Modelling Retail Price Promotions
The following example explains how we help retailers understand demand due to price promotions on their products and also how to predict promotional sales in advance.
Many FMCG manufacturers are under margin pressure. This is due to a consolidation of retailers around the world, rising input commodity prices and the growth of high quality private label brands. One of the important management levers left to manufacturers are short term trade incentives (price promotions) offered to retailers. According to Neilsen “Trade promotions are the 800 pound gorilla of marketing spending, representing 60% of the marketing budget and accounting for more than $100 billion per year”. Although sales promotions generally tend to “spike” volumes, it is not always clear what the financial benefits are. The financial picture is muddied if one considers that the promotional sales spike is derived from the following sources:
Category expansion. This is generally the most desirable source of sales and refers to increased consumption or an increase in market share for the focal category.
Purchase timing. This is sometimes referred to as a pre or post promotion “dip” and comes about because of delayed purchases in anticipation of a promotion or stockpiling behaviour by consumers.
Cross-brand cannibalisation. This is when sales of other brands in the same category decrease and move to the brand being promoted.
In-brand cannibalisation. This is where a promotion on one SKU leads to a drop in sales on another SKU of the same brand. For example 2 litre Coke sales may dip if cans of Coke are promoted.
Category substitution. This is where sales in another closely related category dip as customers rather purchase an item in the category being promoted.

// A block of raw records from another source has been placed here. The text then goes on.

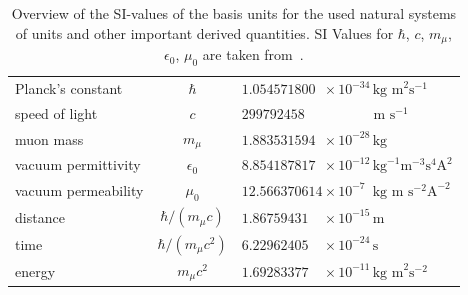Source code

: \begin{table}[h]
\caption{\label{tab:units}Overview of the SI-values of the basis units for the used natural systems of units and other important derived quantities. SI Values for $\hbar$, $c$, $m_\mu$, $\epsilon_0$, $\mu_0$ are taken from~\cite{codata2016}.}
\centering\setcellgapes{4pt}\makegapedcells
\begin{tabular}{lc|ll}
\\
Planck's constant &$\hbar$ & \multicolumn{2}{l}{$1.054571800 \phantom{1}\times 10^{-34} \,\text{kg m}^2 \text{s}^{-1}$} \\
speed of light &$c$ & \multicolumn{2}{l}{$299792458\phantom{1} \,\,\phantom{\times 1001 ^{-34}} \text{m s}^{-1}$}\\
muon mass &$m_\mu$ & \multicolumn{2}{l}{$1.883531594\phantom{1} \times 10^{-28} \,\text{kg}$}\\
vacuum permittivity &$\epsilon_0$ & \multicolumn{2}{l}{$8.854187817\phantom{1} \times 10^{-12} \,  \text{kg}^{-1} \text{m}^{-3}\text{s}^4\text{A}^2$}\\
vacuum permeability &$\mu_0$ & \multicolumn{2}{l}{$12.566370614 \times 10^{-7\phantom{1}} \,\text{kg m} \text{ s}^{-2}\text{A}^{-2}$}\\[15pt]
distance & $\hbar/(m_\mu c)$ & $1.86759431\phantom{11}\times 10^{-15}\,\text{m}$\\
time & $\hbar /(m_\mu c^2)$ & $6.22962405\phantom{11}\times 10^{-24}\,\text{s}$\\
energy & $m_\mu c^2$ & $1.69283377\phantom{11}\times 10^{-11}\,\text{kg m}^2\text{s}^{-2}$\\
\end{tabular}
\end{table}


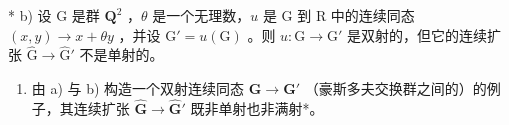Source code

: * b) 设 G 是群 \(\mathbf{Q}^2\) ，\(\theta\) 是一个无理数，\(u\) 是 G 到 R 中的连续同态 \((x,y)\to x + \theta y\) ，并设 \(\mathrm{G}' = u(\mathrm{G})\) 。则 \(u: \mathrm{G}\to \mathrm{G}'\) 是双射的，但它的连续扩张 \(\hat{\mathrm{G}}\to \hat{\mathrm{G}}'\) 不是单射的。

\begin{enumerate}
\def\labelenumi{\alph{enumi})}
\setcounter{enumi}{2}
\tightlist
\item
  由 a) 与 b) 构造一个双射连续同态 \(\mathbf{G} \to \mathbf{G}'\) （豪斯多夫交换群之间的）的例子，其连续扩张 \(\hat{\mathbf{G}} \to \hat{\mathbf{G}}'\) 既非单射也非满射*。
\end{enumerate}

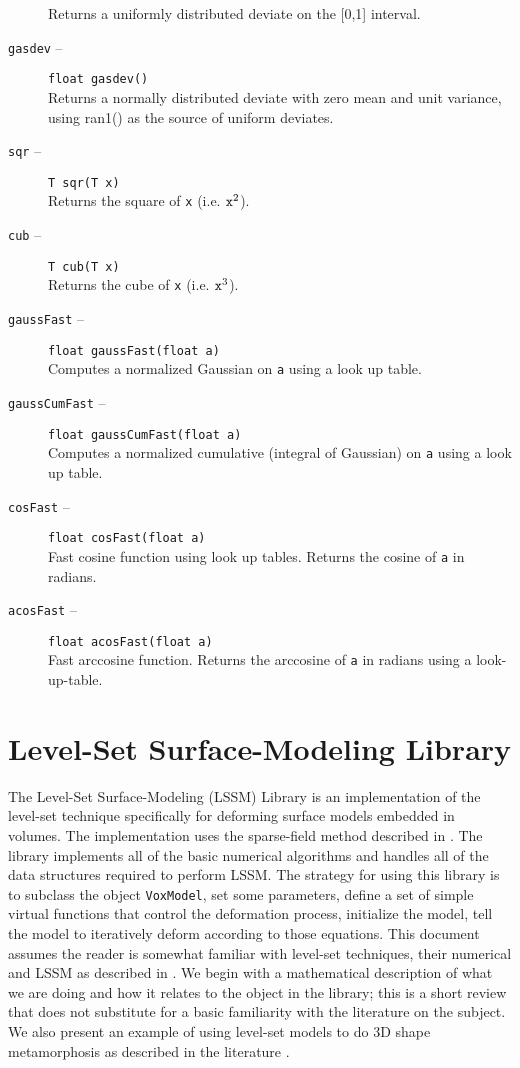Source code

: \begin{description}
Returns a uniformly distributed deviate on the [0,1] interval.
\item[{\tt gasdev} --]
{\tt float gasdev()}\\
Returns a normally distributed deviate with zero mean and unit variance, 
using ran1() as the source of uniform deviates.
\item[{\tt sqr} --]
{\tt T sqr(T x)}\\
Returns the square of {\tt x} (i.e. ${\tt x}^2$).
\item[{\tt cub} --]
{\tt T cub(T x)}\\
Returns the cube of {\tt x} (i.e. ${\tt x}^3$).
\item[{\tt gaussFast} --]
{\tt float gaussFast(float a)}\\
Computes a normalized Gaussian on {\tt a} using a look up table.
\item[{\tt gaussCumFast} --]
{\tt float gaussCumFast(float a)}\\
Computes a normalized cumulative (integral of Gaussian)
on {\tt a} using a look up table.
\item[{\tt cosFast} --]
{\tt float cosFast(float a)}\\
Fast cosine function using look up tables.  
Returns the cosine of {\tt a} in radians.
\item[{\tt acosFast} --]
{\tt float acosFast(float a)}\\
Fast arccosine function.  Returns the arccosine of {\tt a} in 
radians using a look-up-table.
\end{description}

\section{Level-Set Surface-Modeling Library}
\label{voxref}
The Level-Set Surface-Modeling (LSSM) Library is an implementation of
the level-set technique \cite{osh88,set96} specifically for deforming
surface models embedded in volumes.  The implementation uses the
sparse-field method described in \cite{whi98}.  The library implements
all of the basic numerical algorithms and handles all of the data
structures required to perform LSSM.  The strategy for using this
library is to subclass the object {\tt VoxModel}, set some parameters,
define a set of simple virtual functions that control the deformation
process, initialize the model, tell the model to iteratively deform
according to those equations.  This document assumes the reader is
somewhat familiar with level-set techniques, their numerical and LSSM
as described in \cite{whi98b}.  We begin with a mathematical
description of what we are doing and how it relates to the object in
the library; this is a short review that does not substitute for a
basic familiarity with the literature on the subject.
We also present an example of using level-set models to
do 3D shape metamorphosis as described in the literature
\cite{whi98,bre01}.

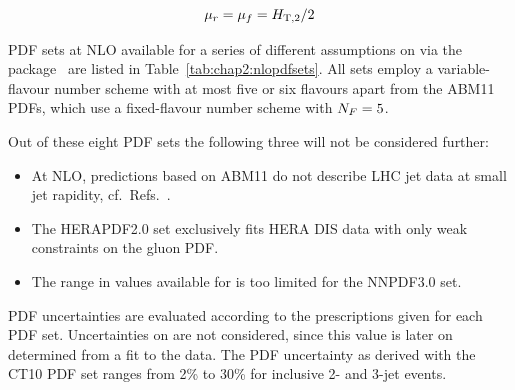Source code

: \begin{equation}
  \mu_r = \mu_f = H_{\mathrm{T,2}}/2
\end{equation}

PDF sets at NLO available for a series of
different assumptions on \alpsmz via the \LHAPDFS
package~\cite{Buckley:2014ana} are listed in
Table~\ref{tab:chap2:nlopdfsets}. All sets employ a variable-flavour
number scheme with at most five or six flavours apart from the ABM11
PDFs, which use a fixed-flavour number scheme with $N_F=5$.

Out of these eight PDF sets the following three will not be considered
further:
%
\begin{itemize}
\item At NLO, predictions based on ABM11 do not describe LHC jet data
  at small jet rapidity, cf.\ Refs.~\cite{Aad:2013lpa,Aad:2014vwa}.
\item The HERAPDF2.0 set exclusively fits HERA DIS data with only weak
  constraints on the gluon PDF\@.
\item The range in values available for \alpsmz is too limited for the
  NNPDF3.0 set.
\end{itemize}
%
PDF uncertainties are evaluated according to the prescriptions given
for each PDF set. Uncertainties on \alpsmz are not considered, since
this value is later on determined from a fit to the data. The PDF
uncertainty as derived with the CT10 PDF set ranges from 2\% to 30\%
for inclusive 2- and 3-jet events.

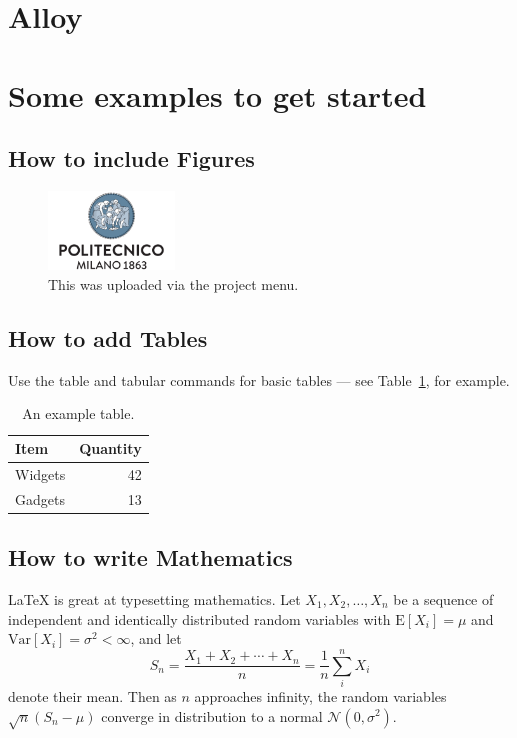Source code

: \documentclass[a4paper]{article}
\begin{document}
\newpage
\section{Alloy}




\section{Some examples to get started}

\subsection{How to include Figures}

\begin{figure}[h]
\centering
\includegraphics[width=0.3\textwidth]{resources/polimi.png}
\caption{\label{fig:frog}This was uploaded via the project menu.}
\end{figure}

\subsection{How to add Tables}

Use the table and tabular commands for basic tables --- see Table~\ref{tab:widgets}, for example. 

\begin{table}[h]
\centering
\begin{tabular}{l|r}
Item & Quantity \\\hline
Widgets & 42 \\
Gadgets & 13
\end{tabular}
\caption{\label{tab:widgets}An example table.}
\end{table}

\subsection{How to write Mathematics}

\LaTeX{} is great at typesetting mathematics. Let $X_1, X_2, \ldots, X_n$ be a sequence of independent and identically distributed random variables with $\text{E}[X_i] = \mu$ and $\text{Var}[X_i] = \sigma^2 < \infty$, and let
\[S_n = \frac{X_1 + X_2 + \cdots + X_n}{n}
      = \frac{1}{n}\sum_{i}^{n} X_i\]
denote their mean. Then as $n$ approaches infinity, the random variables $\sqrt{n}(S_n - \mu)$ converge in distribution to a normal $\mathcal{N}(0, \sigma^2)$.
\end{document}
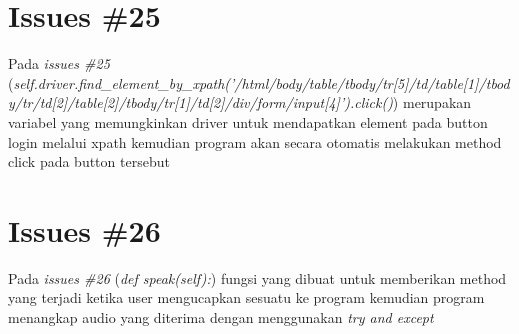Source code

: \section{Issues \#25}
Pada \textit{issues \#25} (\textit{self.driver.find\_element\_by\_xpath('/html/body/table/tbody/tr[5]/td/table[1]/tbody/tr/td[2]/table[2]/tbody/tr[1]/td[2]/div/form/input[4]').click()}) merupakan variabel yang memungkinkan driver untuk mendapatkan element pada button login melalui xpath kemudian program akan secara otomatis melakukan method click pada button tersebut
\section{Issues \#26}
Pada \textit{issues \#26} (\textit{def speak(self):}) fungsi yang dibuat untuk memberikan method yang terjadi ketika user mengucapkan sesuatu ke program kemudian program menangkap audio yang diterima dengan menggunakan \textit{try and except}
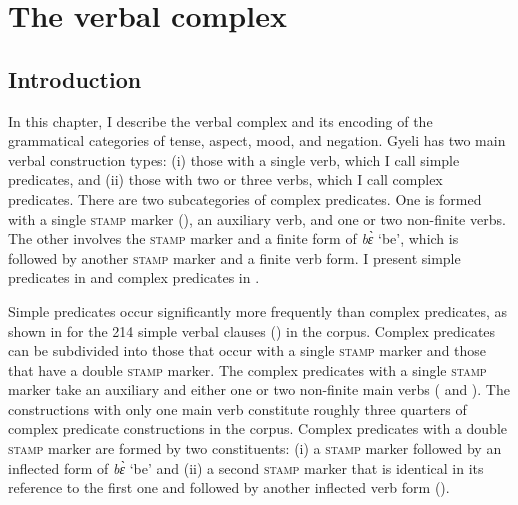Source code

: \chapter{The verbal complex}
\label{sec:TAM}

\section{Introduction}
\label{sec:TAMIntro}


In this chapter, I describe the verbal complex and its encoding of the grammatical categories of tense, aspect, mood, and negation. Gyeli has two main verbal construction types: (i) those with a single verb, which I call simple predicates, and (ii) those with two or three verbs, which I call complex predicates. There are two subcategories of complex predicates. One is formed with a single \textsc{stamp} marker (), an auxiliary verb, and one or two non-finite verbs. The other involves the \textsc{stamp} marker and a finite form of {\itshape bɛ̀} `be', which is followed by another \textsc{stamp} marker and a finite verb form. I present simple predicates in  and complex predicates in . 

Simple predicates occur significantly more frequently than complex predicates, as shown in  for the 214 simple verbal clauses () in the corpus.  Complex predicates can be subdivided into those that occur with a single \textsc{stamp} marker and those that have a double \textsc{stamp} marker. The complex predicates with a single \textsc{stamp} marker take an auxiliary and either one or two non-finite main verbs ( and ). The constructions with only one main verb constitute roughly three quarters of complex predicate constructions in the corpus. Complex predicates with a double \textsc{stamp} marker are formed by two constituents: (i) a \textsc{stamp} marker followed by an inflected form of {\itshape bɛ̀} `be' and (ii)  a second \textsc{stamp} marker that is identical in its reference to the first one and followed by another inflected verb form ().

Considering these sources of sales, it is clear that promotions can have both positive and negative effects on manufacturer and store profitability. For example, it is possible to offer a 15% price discount on say, a brand of baked beans, experience a 30% increase in sales during the promotion and actually lose money! The following example illustrates the principle. In the example, a promotion on a particular SKU results in a net volume increase of 5000 units (as compared to regular sales of 1000 units). The promotion was manufacturer funded at a 35% discount, with a profit per unit of $1.00.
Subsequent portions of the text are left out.